Brief regering : Evaluatie Crisisbeheersing Watertekort 2018
27 625 Waterbeleid
Nr. 469
BRIEF VAN DE MINISTER VAN INFRASTRUCTUUR EN WATERSTAAT
Aan de Voorzitter van de Tweede Kamer der Staten-Generaal
Den Haag, 25 april 2019
In deze brief informeer ik uw Kamer over de resultaten van de «Evaluatie Crisisbeheersing
Watertekort 2018»1. De evaluatie gaat in op het functioneren van de crisisorganisatie voor waterbeheer
tijdens de droge zomer van 2018. Het betreft een procesevaluatie, de evaluatie heeft
geen betrekking op de tijdens de droogteperiode getroffen maatregelen. Met deze brief
geef ik tevens invulling aan de aangehouden motie van het lid Van Brenk (Kamerstuk
27 625, nr. 466). Eerder heb ik uw Kamer op 4 april jongstleden geïnformeerd over de eerste resultaten
van de Beleidstafel Droogte, die gericht zijn op het oplossen van urgente vraagstukken
voor het aankomende droogteseizoen, waaronder de verdringingsreeks, grondwater, verzilting,
drinkwater en het beheer van het IJsselmeer (Kamerstuk 27 625, nr. 468).
De evaluatie concludeert dat de landelijke crisisorganisatie waterverdeling en droogte
tijdens de droogteperiode van 2018 succesvol en in goede samenwerking heeft geopereerd.

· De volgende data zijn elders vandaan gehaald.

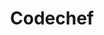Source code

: ---
layout: posts_by_category
categories: codechef
title: Codechef
permalink: /category/codechef
---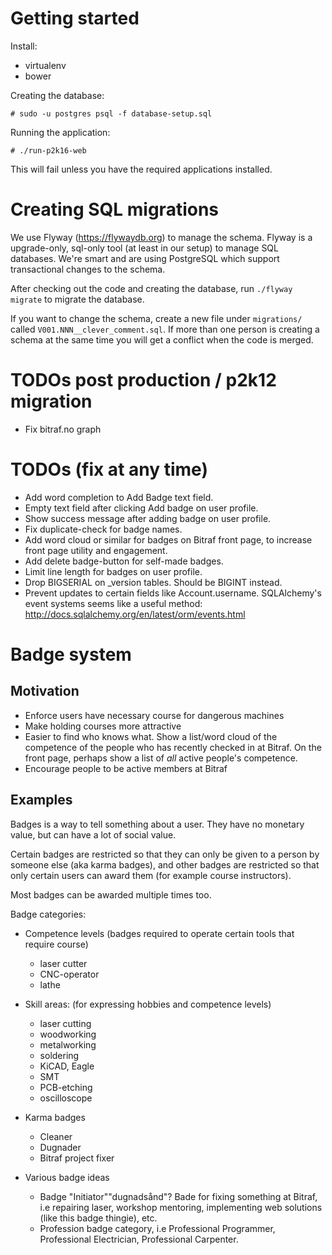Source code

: # Getting started

Install:

- virtualenv
- bower

Creating the database:

    # sudo -u postgres psql -f database-setup.sql

Running the application:

    # ./run-p2k16-web

This will fail unless you have the required applications installed.

# Creating SQL migrations

We use Flyway (https://flywaydb.org) to manage the schema. Flyway is a upgrade-only, sql-only tool (at least in our
setup) to manage SQL databases. We're smart and are using PostgreSQL which support transactional changes to the schema.

After checking out the code and creating the database, run `./flyway migrate` to migrate the database.

If you want to change the schema, create a new file under `migrations/` called `V001.NNN__clever_comment.sql`. If more
than one person is creating a schema at the same time you will get a conflict when the code is merged.

# TODOs post production / p2k12 migration

* Fix bitraf.no graph

# TODOs (fix at any time)

* Add word completion to Add Badge text field.
* Empty text field after clicking Add badge on user profile.
* Show success message after adding badge on user profile.
* Fix duplicate-check for badge names.
* Add word cloud or similar for badges on Bitraf front page, to increase front page utility and engagement.
* Add delete badge-button for self-made badges.
* Limit line length for badges on user profile.
* Drop BIGSERIAL on _version tables. Should be BIGINT instead.
* Prevent updates to certain fields like Account.username.
  SQLAlchemy's event systems seems like a useful method: http://docs.sqlalchemy.org/en/latest/orm/events.html

# Badge system

## Motivation

 * Enforce users have necessary course for dangerous machines
 * Make holding courses more attractive
 * Easier to find who knows what. Show a list/word cloud of the competence of the people who has recently checked in at
   Bitraf. On the front page, perhaps show a list of *all* active people's competence.
 * Encourage people to be active members at Bitraf

## Examples

Badges is a way to tell something about a user. They have no monetary value, but can have a lot of social value.

Certain badges are restricted so that they can only be given to a person by someone else (aka karma badges), and other
badges are restricted so that only certain users can award them (for example course instructors).

Most badges can be awarded multiple times too.

Badge categories:

 * Competence levels (badges required to operate certain tools that require course)

   - laser cutter
   - CNC-operator
   - lathe

 * Skill areas: (for expressing hobbies and competence levels)

   - laser cutting
   - woodworking
   - metalworking
   - soldering
   - KiCAD, Eagle
   - SMT
   - PCB-etching
   - oscilloscope

 * Karma badges

   - Cleaner
   - Dugnader
   - Bitraf project fixer
   
 * Various badge ideas
    - Badge "Initiator"\"dugnadsånd"? Bade for fixing something at Bitraf, i.e repairing laser, workshop mentoring, implementing web solutions (like this badge thingie), etc.
    - Profession badge category, i.e Professional Programmer, Professional Electrician, Professional Carpenter.
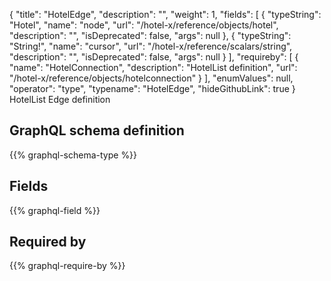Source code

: {
  "title": "HotelEdge",
  "description": "",
  "weight": 1,
  "fields": [
    {
      "typeString": "Hotel",
      "name": "node",
      "url": "/hotel-x/reference/objects/hotel",
      "description": "",
      "isDeprecated": false,
      "args": null
    },
    {
      "typeString": "String!",
      "name": "cursor",
      "url": "/hotel-x/reference/scalars/string",
      "description": "",
      "isDeprecated": false,
      "args": null
    }
  ],
  "requireby": [
    {
      "name": "HotelConnection",
      "description": "HotelList definition",
      "url": "/hotel-x/reference/objects/hotelconnection"
    }
  ],
  "enumValues": null,
  "operator": "type",
  "typename": "HotelEdge",
  "hideGithubLink": true
}
HotelList Edge definition
## GraphQL schema definition

{{% graphql-schema-type %}}

## Fields

{{% graphql-field %}}

## Required by

{{% graphql-require-by %}}
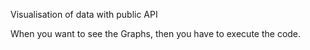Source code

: Visualisation of data with public API 

When you want to see the Graphs, then you have to execute the code.
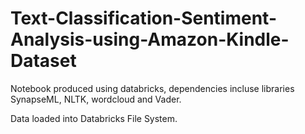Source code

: # Text-Classification-Sentiment-Analysis-using-Amazon-Kindle-Dataset

Notebook produced using databricks, dependencies incluse libraries SynapseML, NLTK, wordcloud and Vader.

Data loaded into Databricks File System.

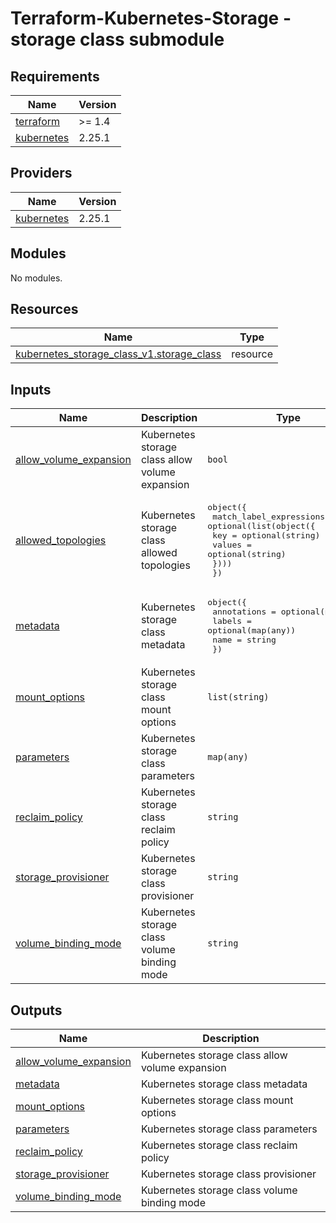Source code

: # Terraform-Kubernetes-Storage - storage class submodule

<!-- BEGIN_TF_DOCS -->
## Requirements

| Name | Version |
|------|---------|
| <a name="requirement_terraform"></a> [terraform](#requirement\_terraform) | >= 1.4 |
| <a name="requirement_kubernetes"></a> [kubernetes](#requirement\_kubernetes) | 2.25.1 |

## Providers

| Name | Version |
|------|---------|
| <a name="provider_kubernetes"></a> [kubernetes](#provider\_kubernetes) | 2.25.1 |

## Modules

No modules.

## Resources

| Name | Type |
|------|------|
| [kubernetes_storage_class_v1.storage_class](https://registry.terraform.io/providers/hashicorp/kubernetes/2.25.1/docs/resources/storage_class_v1) | resource |

## Inputs

| Name | Description | Type | Default | Required |
|------|-------------|------|---------|:--------:|
| <a name="input_allow_volume_expansion"></a> [allow\_volume\_expansion](#input\_allow\_volume\_expansion) | Kubernetes storage class allow volume expansion | `bool` | `true` | no |
| <a name="input_allowed_topologies"></a> [allowed\_topologies](#input\_allowed\_topologies) | Kubernetes storage class allowed topologies | <pre>object({<br>      match_label_expressions = optional(list(object({<br>        key    = optional(string)<br>        values = optional(string)<br>      })))<br>  })</pre> | n/a | yes |
| <a name="input_metadata"></a> [metadata](#input\_metadata) | Kubernetes storage class metadata | <pre>object({<br>      annotations = optional(map(any))<br>      labels      = optional(map(any))<br>      name        = string<br>  })</pre> | n/a | yes |
| <a name="input_mount_options"></a> [mount\_options](#input\_mount\_options) | Kubernetes storage class mount options | `list(string)` | `[]` | no |
| <a name="input_parameters"></a> [parameters](#input\_parameters) | Kubernetes storage class parameters | `map(any)` | `{}` | no |
| <a name="input_reclaim_policy"></a> [reclaim\_policy](#input\_reclaim\_policy) | Kubernetes storage class reclaim policy | `string` | `"Retain"` | no |
| <a name="input_storage_provisioner"></a> [storage\_provisioner](#input\_storage\_provisioner) | Kubernetes storage class provisioner | `string` | `"kubernetes.io/no-provisioner"` | no |
| <a name="input_volume_binding_mode"></a> [volume\_binding\_mode](#input\_volume\_binding\_mode) | Kubernetes storage class volume binding mode | `string` | `"WaitForFirstConsumer"` | no |

## Outputs

| Name | Description |
|------|-------------|
| <a name="output_allow_volume_expansion"></a> [allow\_volume\_expansion](#output\_allow\_volume\_expansion) | Kubernetes storage class allow volume expansion |
| <a name="output_metadata"></a> [metadata](#output\_metadata) | Kubernetes storage class metadata |
| <a name="output_mount_options"></a> [mount\_options](#output\_mount\_options) | Kubernetes storage class mount options |
| <a name="output_parameters"></a> [parameters](#output\_parameters) | Kubernetes storage class parameters |
| <a name="output_reclaim_policy"></a> [reclaim\_policy](#output\_reclaim\_policy) | Kubernetes storage class reclaim policy |
| <a name="output_storage_provisioner"></a> [storage\_provisioner](#output\_storage\_provisioner) | Kubernetes storage class provisioner |
| <a name="output_volume_binding_mode"></a> [volume\_binding\_mode](#output\_volume\_binding\_mode) | Kubernetes storage class volume binding mode |
<!-- END_TF_DOCS -->
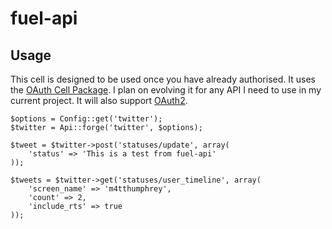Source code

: fuel-api
========

Usage
-----

This cell is designed to be used once you have already authorised. It uses the [OAuth Cell Package](https://github.com/fuel-packages/fuel-oauth). I plan on evolving it for any API I need to use in my current project. It will also support [OAuth2](https://github.com/fuel-packages/fuel-oauth2).

	$options = Config::get('twitter');
	$twitter = Api::forge('twitter', $options);

	$tweet = $twitter->post('statuses/update', array(
		'status' => 'This is a test from fuel-api'
	));

	$tweets = $twitter->get('statuses/user_timeline', array(
		'screen_name' => 'm4tthumphrey',
		'count' => 2,
		'include_rts' => true
	));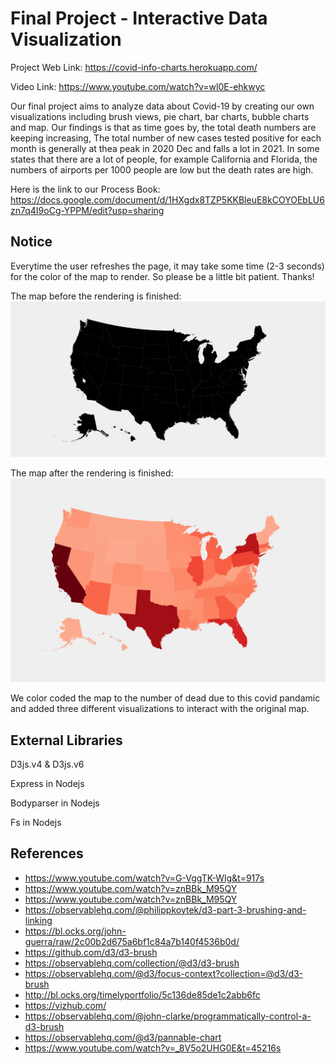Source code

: Final Project - Interactive Data Visualization  
===

Project Web Link: https://covid-info-charts.herokuapp.com/

Video Link: https://www.youtube.com/watch?v=wl0E-ehkwyc

Our final project aims to analyze data about Covid-19 by
creating our own visualizations including brush views, pie
chart, bar charts, bubble charts and map. Our findings is that
as time goes by, the total death numbers are keeping increasing,
The total number of new cases tested positive for each
month is generally at thea peak in 2020 Dec and falls a lot
in 2021. In some states that there are a lot of people, for
example California and Florida, the numbers of airports per 1000 
people are low but the death rates are high.

Here is the link to our Process Book: https://docs.google.com/document/d/1HXgdx8TZP5KKBleuE8kCOYOEbLU6zn7q4I9oCg-YPPM/edit?usp=sharing

Notice
---
Everytime the user refreshes the page, it may take some time 
(2-3 seconds) for the color of the map to render. So please
be a little bit patient. Thanks!

The map before the rendering is finished:
![](img/img1.png)

The map after the rendering is finished:
![](img/img2.png)

We color coded the map to the number of dead due to this covid pandamic and added three different visualizations to interact with the original map.

External Libraries
---
D3js.v4 & D3js.v6

Express in Nodejs

Bodyparser in Nodejs

Fs in Nodejs

References
---


- https://www.youtube.com/watch?v=G-VggTK-Wlg&t=917s
- https://www.youtube.com/watch?v=znBBk_M95QY
- https://www.youtube.com/watch?v=znBBk_M95QY
- https://observablehq.com/@philippkoytek/d3-part-3-brushing-and-linking
- https://bl.ocks.org/john-guerra/raw/2c00b2d675a6bf1c84a7b140f4536b0d/
- https://github.com/d3/d3-brush
- https://observablehq.com/collection/@d3/d3-brush
- https://observablehq.com/@d3/focus-context?collection=@d3/d3-brush
- http://bl.ocks.org/timelyportfolio/5c136de85de1c2abb6fc
- https://vizhub.com/
- https://observablehq.com/@john-clarke/programmatically-control-a-d3-brush
- https://observablehq.com/@d3/pannable-chart
- https://www.youtube.com/watch?v=_8V5o2UHG0E&t=45216s

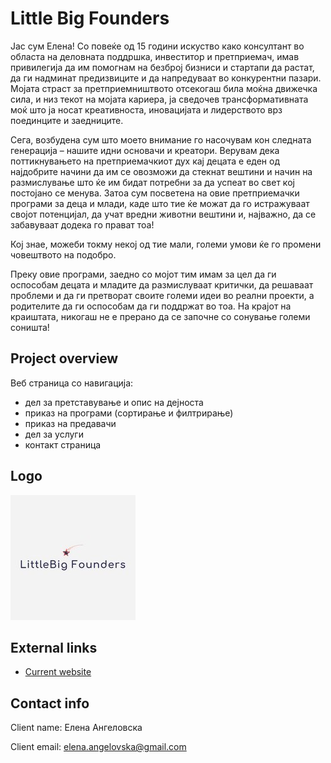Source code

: # Little Big Founders

Јас сум Елена! Со повеќе од 15 години искуство како консултант во областа на деловната поддршка, инвеститор и претприемач, имав привилегија да им помогнам на безброј бизниси и стартапи да растат, да ги надминат предизвиците и да напредуваат во конкурентни пазари. Мојата страст за претприемништвото отсекогаш била моќна движечка сила, и низ текот на мојата кариера, ја сведочев трансформативната моќ што ја носат креативноста, иновацијата и лидерството врз поединците и заедниците.

Сега, возбудена сум што моето внимание го насочувам кон следната генерација – нашите идни основачи и креатори. Верувам дека поттикнувањето на претприемачкиот дух кај децата е еден од најдобрите начини да им се овозможи да стекнат вештини и начин на размислување што ќе им бидат потребни за да успеат во свет кој постојано се менува. Затоа сум посветена на овие претприемачки програми за деца и млади, каде што тие ќе можат да го истражуваат својот потенцијал, да учат вредни животни вештини и, најважно, да се забавуваат додека го прават тоа!

Кој знае, можеби токму некој од тие мали, големи умови ќе го промени човештвото на подобро.

Преку овие програми, заедно со мојот тим имам за цел да ги оспособам децата и младите да размислуваат критички, да решаваат проблеми и да ги претворат своите големи идеи во реални проекти, а родителите да ги оспособам да ги поддржат во тоа. На крајот на краиштата, никогаш не е прерано да се започне со сонување големи соништа!

## Project overview

Веб страница со навигација:

- дел за претставување и опис на дејноста
- приказ на програми (сортирање и филтрирање)
- приказ на предавачи
- дел за услуги
- контакт страница

## Logo

![Logo](./image.png)

## External links

- [Current website](https://www.littlebigfounders.com/)

## Contact info

Client name: Елена Ангеловска

Client email: elena.angelovska@gmail.com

In combinatie met de eerste resultaten van de Beleidstafel Droogte concludeer ik dat
Nederland in 2018 goed was voorbereid op de droogte. Waar op het gebied van de concrete
maatregelen de inzet van de Klimaatbestendige Wateraanvoer (KWA) naar West-Nederland,
het flexibel peilbeheer in het IJsselmeer en Slim Watermanagement van de gezamenlijke
waterbeheerders goed bleken te werken, was ook de crisisorganisatie zelf goed voorbereid
op haar taak. Het «Landelijk Draaiboek Waterverdeling en Droogte» – het draaiboek
dat specifiek is opgesteld voor de beheersing van droogteperiodes – was volgens de
evaluatie hierin richtinggevend.
De evaluatie is in de periode van januari tot en met maart 2019 uitgevoerd door een
samenwerkingsverband van Berenschot en Arcadis en heeft betrekking op de crisisbeheersing
tijdens de droogteperiode van 2018. Daarbij zijn ervaringen in kaart gebracht en is
gekeken naar de volgende documenten: het Landelijk Draaiboek Waterverdeling en Droogte,
het Handboek Crisisbeheersing IenW en het Nationaal Handboek Crisisbesluitvorming.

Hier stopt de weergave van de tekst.